Entretien avec Alexander Goncharov - IHES
Alexander Goncharov IHES

Entretien avec Alexander Goncharov

Professeur en mathématiques à l’université de Yale depuis 2010, Alexander Goncharov est le premier titulaire de la chaire Gretchen et Barry Mazur. Il s’intéresse à différents domaines des mathématiques et de la physique mathématique, comme la théorie des motifs, la théorie de Hodge, la théorie des représentations, la théorie de Teichmüller supérieure et sa quantification.

Quelle est l’origine de votre intérêt pour les mathématiques ?
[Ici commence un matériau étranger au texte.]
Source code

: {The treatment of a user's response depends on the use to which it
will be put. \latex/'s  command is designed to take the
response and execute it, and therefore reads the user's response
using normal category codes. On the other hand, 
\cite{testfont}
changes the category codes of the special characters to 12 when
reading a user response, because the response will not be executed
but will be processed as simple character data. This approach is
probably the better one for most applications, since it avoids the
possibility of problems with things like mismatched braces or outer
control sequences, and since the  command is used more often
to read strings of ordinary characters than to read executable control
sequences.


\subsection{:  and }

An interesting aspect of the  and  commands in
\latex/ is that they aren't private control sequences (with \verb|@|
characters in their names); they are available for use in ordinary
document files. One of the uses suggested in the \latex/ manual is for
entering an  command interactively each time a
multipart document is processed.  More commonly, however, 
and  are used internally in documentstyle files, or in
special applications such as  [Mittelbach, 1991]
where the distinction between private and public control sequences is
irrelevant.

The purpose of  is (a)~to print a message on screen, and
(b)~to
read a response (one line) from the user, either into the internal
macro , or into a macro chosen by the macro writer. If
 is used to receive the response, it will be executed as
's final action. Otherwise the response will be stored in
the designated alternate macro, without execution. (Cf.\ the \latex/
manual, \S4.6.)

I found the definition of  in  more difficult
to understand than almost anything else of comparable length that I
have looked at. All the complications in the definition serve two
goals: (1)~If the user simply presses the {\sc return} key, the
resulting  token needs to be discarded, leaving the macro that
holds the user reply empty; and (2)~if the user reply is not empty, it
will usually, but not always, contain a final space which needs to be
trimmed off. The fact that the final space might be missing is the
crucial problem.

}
Enfant, j’étais fasciné par l’astronomie et la physique nucléaire. à l’époque, même dans ma petite ville d’Ukraine, on pouvait trouver de bons livres de vulgarisation scientifique sur ces sujets. Par exemple, je me souviens du livre Entertaining Nuclear Physics de Mukhin, qui fournissait des explications sérieuses, mais de façon ludique. Je l’ai lu plusieurs fois, comme je l’avais fait avec les Les Trois mousquetaires.
Plus tard, mes centres d’intérêts ont évolué vers les mathématiques : j’aimais résoudre des problèmes et lire le magazine Kvant (un magazine de vulgarisation scientifique).
En 1976, j’ai été admis à l’université de Moscou. Le premier lundi de septembre, j’ai assisté au séminaire d’Israel Gelfand, qui est devenu l’endroit où j’ai grandi mathématiquement. J’ai beaucoup appris de D. Fuchs, J. Bernstein, S. Gindikin, Y. Manin et A. Beilinson. Moscou était une ville fantastique pour l’apprentissage des mathématiques. Mais, pour un jeune mathématicien, il n’était pas facile de survivre à l’inévitable collision avec l’administration. I. Gelfand et S. Gindikin m’ont aidé là-dessus.
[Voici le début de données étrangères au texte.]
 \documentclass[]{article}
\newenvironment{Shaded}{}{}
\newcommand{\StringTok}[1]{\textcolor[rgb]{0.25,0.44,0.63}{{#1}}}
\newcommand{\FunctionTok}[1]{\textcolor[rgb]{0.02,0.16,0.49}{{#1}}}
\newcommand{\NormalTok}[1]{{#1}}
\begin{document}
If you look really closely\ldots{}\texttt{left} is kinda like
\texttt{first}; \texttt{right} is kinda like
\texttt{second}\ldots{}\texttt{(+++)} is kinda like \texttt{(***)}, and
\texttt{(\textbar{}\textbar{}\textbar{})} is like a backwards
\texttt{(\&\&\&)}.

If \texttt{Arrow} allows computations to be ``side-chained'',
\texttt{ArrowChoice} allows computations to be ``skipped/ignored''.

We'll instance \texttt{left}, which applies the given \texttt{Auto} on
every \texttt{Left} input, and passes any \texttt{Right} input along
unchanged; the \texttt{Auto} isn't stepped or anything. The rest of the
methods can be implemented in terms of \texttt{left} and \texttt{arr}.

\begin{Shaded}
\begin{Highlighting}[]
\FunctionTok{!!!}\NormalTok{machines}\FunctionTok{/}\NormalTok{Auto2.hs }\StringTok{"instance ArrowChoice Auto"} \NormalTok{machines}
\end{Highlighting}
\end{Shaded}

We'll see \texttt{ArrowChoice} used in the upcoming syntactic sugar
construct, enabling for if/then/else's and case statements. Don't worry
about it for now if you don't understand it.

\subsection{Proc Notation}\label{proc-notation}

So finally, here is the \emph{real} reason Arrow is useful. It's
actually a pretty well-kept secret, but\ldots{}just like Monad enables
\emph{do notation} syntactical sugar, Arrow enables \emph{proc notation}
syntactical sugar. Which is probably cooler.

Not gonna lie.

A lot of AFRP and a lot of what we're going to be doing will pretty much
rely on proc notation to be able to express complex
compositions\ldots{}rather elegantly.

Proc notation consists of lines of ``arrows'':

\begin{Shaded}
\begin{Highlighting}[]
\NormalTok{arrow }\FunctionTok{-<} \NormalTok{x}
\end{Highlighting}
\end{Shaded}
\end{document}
Quels sont vos intérêts de recherche ?

En mathématiques, j’aime être à la croisée de différents domaines. Depuis le milieu des années 80, j’étudie les intégrales issues de la géométrie algébrique, en utilisant des méthodes, souvent conjecturales, de la géométrie arithmétique. Cela permet de faire des prédictions sur les intégrales sans les calculer – ce que j’appelle « analyse arithmétique. » L’étude de ces intégrales est une vieille entreprise qui a motivé, de manière significative, le développement de la géométrie algébrique. Des idées entièrement nouvelles ont conduit à l’idée de Grothendieck des motifs et, plus important encore, aux conjectures de Beilinson sur les motifs mixtes. En utilisant ces idées comme principes directeurs, on peut prédire les valeurs des intégrales en effectuant des calculs algébriques simples, ce qui est au cœur même de ce que je fais : j’utilise les intégrales pour mieux comprendre la théorie des motifs, et j’applique la philosophie des motifs à l’étude des intégrales.
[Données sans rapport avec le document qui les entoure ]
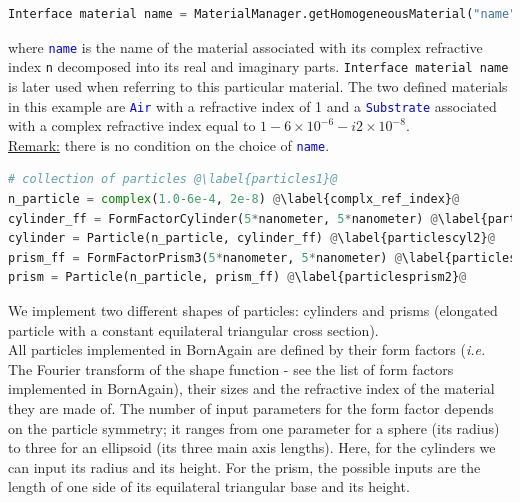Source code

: \begin{lstlisting}[language=python, style=eclipse,numbers=none]
Interface material name = MaterialManager.getHomogeneousMaterial("name", Re(n), Im(n))
\end{lstlisting}

\noindent where \texttt{\textcolor{blue}{name}} is the name of the
material associated with its complex refractive index
\texttt{n} decomposed into its real and imaginary parts. \texttt{Interface material name} is later used when
referring to this particular material. The two defined materials in this example are \texttt{\textcolor{blue}{Air}} with a refractive
index of 1 and a \texttt{\textcolor{blue}{Substrate}} associated with a complex refractive index
equal to $1-6\times 10^{-6} -i2\times 10^{-8} $. \\

\noindent \underline{Remark:} there is no condition on the choice of
\texttt{\textcolor{blue}{name}}. 


\begin{lstlisting}[language=python,
  style=eclipseboxed,name=ex1,nolol]
# collection of particles @\label{particles1}@
n_particle = complex(1.0-6e-4, 2e-8) @\label{complx_ref_index}@
cylinder_ff = FormFactorCylinder(5*nanometer, 5*nanometer) @\label{particlescyl1}@
cylinder = Particle(n_particle, cylinder_ff) @\label{particlescyl2}@
prism_ff = FormFactorPrism3(5*nanometer, 5*nanometer) @\label{particlesprism1}@
prism = Particle(n_particle, prism_ff) @\label{particlesprism2}@
\end{lstlisting}

 \noindent We implement two different shapes of particles: cylinders and
 prisms (elongated particle with a constant equilateral triangular cross section).\\ All particles implemented in BornAgain are defined by their
 form factors (\textit{i.e.} The Fourier transform of the shape function - see the list of form factors implemented
  in BornAgain), their sizes and the refractive index of the material
  they are made of. The number of input parameters for the form
  factor depends on the
  particle symmetry; it ranges from one parameter for a sphere (its
  radius) to three for an ellipsoid (its three main axis lengths). Here,  for the
  cylinders we can input its radius and its height. For the prism, 
  the possible inputs are the length of one side of its equilateral triangular
  base and its height.\\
Comment votre relation avec l’Institut a-t-elle évolué au fil des ans ?

Je suis venu à l’IHES pour la première fois en 1990, juste après l’ouverture des frontières de l’URSS. Depuis, ma principale motivation pour y revenir est M. Kontsevich – nous nous sommes rencontrés il y a presque 40 ans, et nous discutons de mathématiques depuis.
Mais à l’IHES, on a aussi l’occasion de faire beaucoup de rencontres, ce qui rend la vie agréablement imprévisible. Par exemple, en 1996, j’ai rencontré D. Kreimer, et j’ai découvert les étonnants calculs que lui et D. Broadhurst faisaient en théorie quantique des champs. J’ai suggéré que l’on devrait appliquer les techniques d’analyse arithmétique dans les calculs perturbatifs des intégrales de Feynman. En particulier, il fallait adapter les fonctions de corrélation à leurs avatars motiviques – les fonctions de corrélation motiviques – qui se trouvent dans l’algèbre de Galois Hopf motivique. Cela a donné lieu à de nouvelles perspectives et soulevé de nouvelles questions.
Depuis janvier 2019, je suis le premier titulaire de la chaire Gretchen et Barry Mazur à l’Institut, et c’est un grand honneur pour moi.

Qu’est-ce qui vous passionne le plus dans ce que vous faites ?

Cela me plaît beaucoup quand je pressens un mystère mathématique. Par exemple, les symétries motiviques n’apparaissent qu’a posteriori. Pourtant, dans la réalisation réelle de Hodge, on peut les rendre visibles en écrivant une seule intégrale de Feynman. Il semble donc que les idées mathématiques, qui sous-tendent le paradigme de la théorie quantique des champs, joueront un rôle essentiel dans notre description du monde des motifs.